NYC crash renews fears about tourist helicopters


NEW YORK (AP) — Buzzing through some of the world’s busiest airspace, New York’s sightseeing helicopters give tourists a bird’s-eye view of the Manhattan skyline and the Statue of Liberty.

A 12-minute tour can go for $200 a person. But a collision involving a chopper and a private plane has renewed doubts about whether the flights are worth the cost to safety.

Still, even the crash that killed nine people didn’t stop the brisk business in aerial tours. Just an hour after their own helicopter went down Saturday, Liberty Helicopters employees were still handing out pamphlets advertising rides to tourists. One sightseer wasn’t deterred by the accident above the Hudson River.

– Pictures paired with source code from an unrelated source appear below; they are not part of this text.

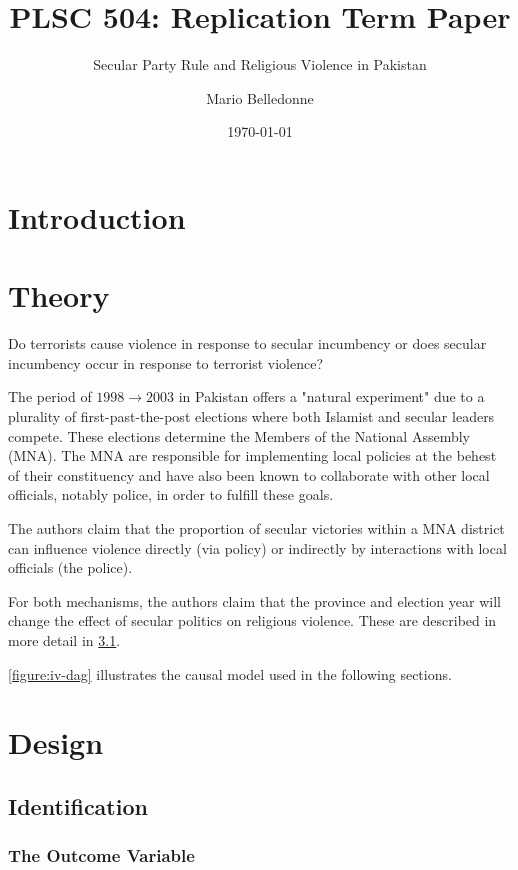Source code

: \documentclass{scrartcl}
\title{PLSC 504: Replication Term Paper}
\subtitle{Secular Party Rule and Religious Violence in Pakistan}
\author{Mario Belledonne}
\date{\today}
\begin{document}
\maketitle

\section{Introduction}


\section{Theory}

Do terrorists cause violence in response to secular incumbency or does secular incumbency occur in response to terrorist violence?

The period of $1998 \rightarrow 2003$ in Pakistan offers a "natural experiment" due to a plurality of first-past-the-post elections where both Islamist and secular leaders compete. 
These elections determine the Members of the National Assembly (MNA). The MNA are responsible for implementing local policies at the behest of their constituency and have also been known to collaborate with other local officials, notably police, in order to fulfill these goals. 

The authors claim that the proportion of secular victories within a MNA district can influence violence directly (via policy) or indirectly by interactions with local officials (the police). 

For both mechanisms, the authors claim that the province and election year will change the effect of secular politics on religious violence. These are described in more detail in \ref{identification}.

\ref{figure:iv-dag} illustrates the causal model used in the following sections.

\section{Design}

\subsection{Identification} \label{identification}

\subsubsection{The Outcome Variable}
\end{document}
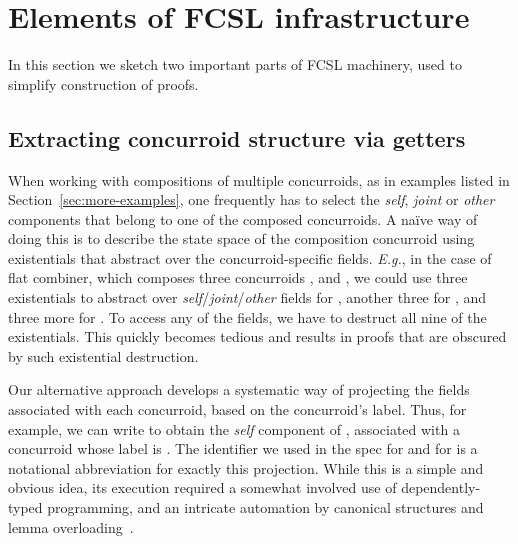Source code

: 
\section{Elements of FCSL infrastructure}
\label{sec:underhood}

In this section we sketch two important parts of FCSL machinery, used
to simplify construction of proofs.

\subsection{Extracting concurroid structure via getters}
\label{sec:getters}

When working with compositions of multiple concurroids, as in examples
listed in Section~\ref{sec:more-examples}, one frequently has to
select the \emph{self}, \emph{joint} or \emph{other} components that
belong to one of the composed concurroids. A na\"{i}ve way of doing this
is to describe the state space of the composition concurroid using 
existentials that abstract over the concurroid-specific
fields. \emph{E.g.}, in the case of flat combiner, which composes
three concurroids ,  and , we
could use three existentials to abstract over
\emph{self}/\emph{joint}/\emph{other} fields for , another
three for , and three more for . To access
any of the fields, we have to destruct all
nine of the existentials. This quickly becomes tedious and results in
proofs that are obscured by such existential destruction.

Our alternative approach develops a systematic way of projecting the
fields associated with each concurroid, based on the concurroid's
label. Thus, for example, we can write  to obtain
the \emph{self} component of , associated with a concurroid
whose label is . The identifier  we used in the
spec for  and for  is a notational
abbreviation for exactly this projection. While this is a simple and
obvious idea, its execution required a somewhat involved use of
dependently-typed programming, and an intricate automation by
canonical structures and lemma
overloading~\cite{Gonthier-al:ICFP11,Mahboubi-Tassi:ITP13}.


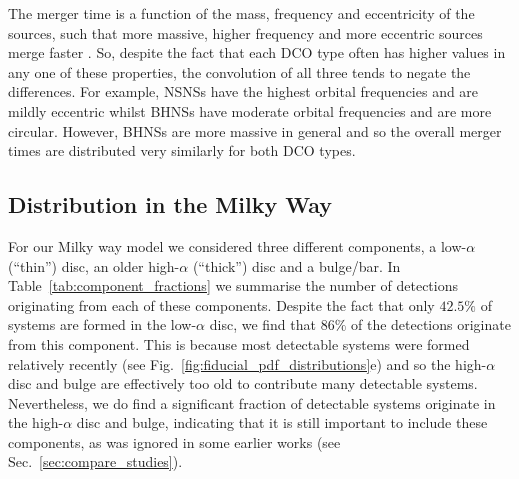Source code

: The merger time is a function of the mass, frequency and eccentricity of the sources, such that more massive, higher frequency and more eccentric sources merge faster \citep[][Eq.~5.14]{Peters+1964}. So, despite the fact that each DCO type often has higher values in any one of these properties, the convolution of all three tends to negate the differences. For example, NSNSs have the highest orbital frequencies and are mildly eccentric whilst BHNSs have moderate orbital frequencies and are more circular. However, BHNSs are more massive in general and so the overall merger times are distributed very similarly for both DCO types.

\subsection{Distribution in the Milky Way}\label{sec:mw_detectable_distribution}
For our Milky way model we considered three different components, a low-$\alpha$ (``thin'') disc, an older high-$\alpha$ (``thick'') disc and a bulge/bar. In Table~\ref{tab:component_fractions} we summarise the number of detections originating from each of these components. Despite the fact that only $42.5\%$ of systems are formed in the low-$\alpha$ disc, we find that $86\%$ of the detections originate from this component. This is because most detectable systems were formed relatively recently (see Fig.~\ref{fig:fiducial_pdf_distributions}e) and so the high-$\alpha$ disc and bulge are effectively too old to contribute many detectable systems. Nevertheless, we do find a significant fraction of detectable systems originate in the high-$\alpha$ disc and bulge, indicating that it is still important to include these components, as was ignored in some earlier works (see Sec.~\ref{sec:compare_studies}).


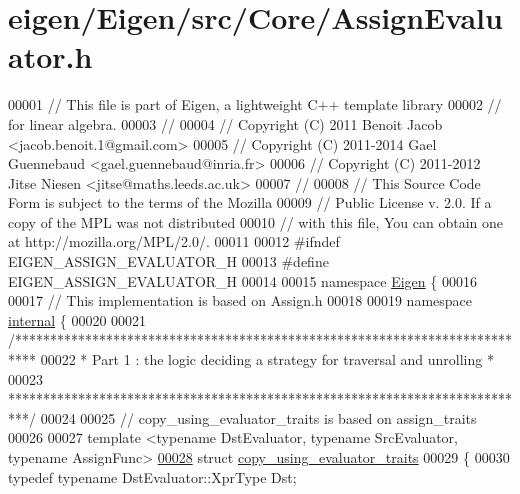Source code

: \hypertarget{eigen_2_eigen_2src_2_core_2_assign_evaluator_8h_source}{}\section{eigen/\+Eigen/src/\+Core/\+Assign\+Evaluator.h}
\label{eigen_2_eigen_2src_2_core_2_assign_evaluator_8h_source}

\begin{DoxyCode}
00001 \textcolor{comment}{// This file is part of Eigen, a lightweight C++ template library}
00002 \textcolor{comment}{// for linear algebra.}
00003 \textcolor{comment}{//}
00004 \textcolor{comment}{// Copyright (C) 2011 Benoit Jacob <jacob.benoit.1@gmail.com>}
00005 \textcolor{comment}{// Copyright (C) 2011-2014 Gael Guennebaud <gael.guennebaud@inria.fr>}
00006 \textcolor{comment}{// Copyright (C) 2011-2012 Jitse Niesen <jitse@maths.leeds.ac.uk>}
00007 \textcolor{comment}{//}
00008 \textcolor{comment}{// This Source Code Form is subject to the terms of the Mozilla}
00009 \textcolor{comment}{// Public License v. 2.0. If a copy of the MPL was not distributed}
00010 \textcolor{comment}{// with this file, You can obtain one at http://mozilla.org/MPL/2.0/.}
00011 
00012 \textcolor{preprocessor}{#ifndef EIGEN\_ASSIGN\_EVALUATOR\_H}
00013 \textcolor{preprocessor}{#define EIGEN\_ASSIGN\_EVALUATOR\_H}
00014 
00015 \textcolor{keyword}{namespace }\hyperlink{namespace_eigen}{Eigen} \{
00016 
00017 \textcolor{comment}{// This implementation is based on Assign.h}
00018 
00019 \textcolor{keyword}{namespace }\hyperlink{namespaceinternal}{internal} \{
00020   
00021 \textcolor{comment}{/***************************************************************************}
00022 \textcolor{comment}{* Part 1 : the logic deciding a strategy for traversal and unrolling       *}
00023 \textcolor{comment}{***************************************************************************/}
00024 
00025 \textcolor{comment}{// copy\_using\_evaluator\_traits is based on assign\_traits}
00026 
00027 \textcolor{keyword}{template} <\textcolor{keyword}{typename} DstEvaluator, \textcolor{keyword}{typename} SrcEvaluator, \textcolor{keyword}{typename} AssignFunc>
\hyperlink{struct_eigen_1_1internal_1_1copy__using__evaluator__traits}{00028} \textcolor{keyword}{struct }\hyperlink{struct_eigen_1_1internal_1_1copy__using__evaluator__traits}{copy\_using\_evaluator\_traits}
00029 \{
00030   \textcolor{keyword}{typedef} \textcolor{keyword}{typename} DstEvaluator::XprType Dst;

\end{DoxyCode}
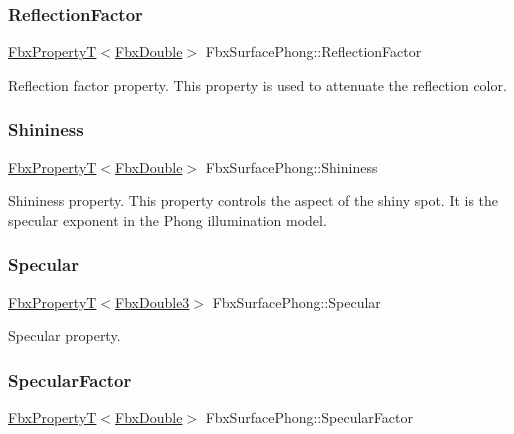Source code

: \subsubsection{\texorpdfstring{Reflection\+Factor}{ReflectionFactor}}
{\footnotesize\ttfamily \hyperlink{class_fbx_property_t}{Fbx\+PropertyT}$<$\hyperlink{fbxtypes_8h_a171e72a1c46fc15c1a6c9c31948c1c5b}{Fbx\+Double}$>$ Fbx\+Surface\+Phong\+::\+Reflection\+Factor}

Reflection factor property. This property is used to attenuate the reflection color. \mbox{\label{class_fbx_surface_phong_ae92be9749116e7eedecb2447b6401d7d}} 
\subsubsection{\texorpdfstring{Shininess}{Shininess}}
{\footnotesize\ttfamily \hyperlink{class_fbx_property_t}{Fbx\+PropertyT}$<$\hyperlink{fbxtypes_8h_a171e72a1c46fc15c1a6c9c31948c1c5b}{Fbx\+Double}$>$ Fbx\+Surface\+Phong\+::\+Shininess}

Shininess property. This property controls the aspect of the shiny spot. It is the specular exponent in the Phong illumination model. \mbox{\label{class_fbx_surface_phong_a2f845bd60215d282c415e2129034e79e}} 
\subsubsection{\texorpdfstring{Specular}{Specular}}
{\footnotesize\ttfamily \hyperlink{class_fbx_property_t}{Fbx\+PropertyT}$<$\hyperlink{fbxtypes_8h_ae0a96f14cde566774c7553aa7523b7a7}{Fbx\+Double3}$>$ Fbx\+Surface\+Phong\+::\+Specular}



Specular property. 

\mbox{\label{class_fbx_surface_phong_a821efe9075d1d6ee22d3ab72ab303eaa}} 
\subsubsection{\texorpdfstring{Specular\+Factor}{SpecularFactor}}
{\footnotesize\ttfamily \hyperlink{class_fbx_property_t}{Fbx\+PropertyT}$<$\hyperlink{fbxtypes_8h_a171e72a1c46fc15c1a6c9c31948c1c5b}{Fbx\+Double}$>$ Fbx\+Surface\+Phong\+::\+Specular\+Factor}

“We’d still really like to go,” said David Bernard, from Paris. “I think I’m not afraid because it happens very rarely.”

The increasingly popular sightseeing tours attract hundreds of thousands of people each year, and business has boomed over the past decade.

A city councilwoman is pressing to ban tourist helicopter trips over Manhattan. Others are floating ideas such as requiring choppers to carry collision-avoidance equipment and assigning them different altitudes from planes.

Mayor Michael Bloomberg casts the sightseeing flights as an economic asset, and helicopter pilots say they have a strong safety record. Though some pilots support further safety measures, they caution against pushing for changes before authorities determine what caused Saturday’s crash.

They may not find “that the flaw here is the airspace,” said Itai Shoshani, chief pilot of Zip Aviation, which flies helicopter tours from Manhattan.

On Tuesday, authorities recovered the last two bodies from the wreckage of the collision. Police spokesman Paul Browne said investigators believe the bodies were those of the plane pilot and a passenger.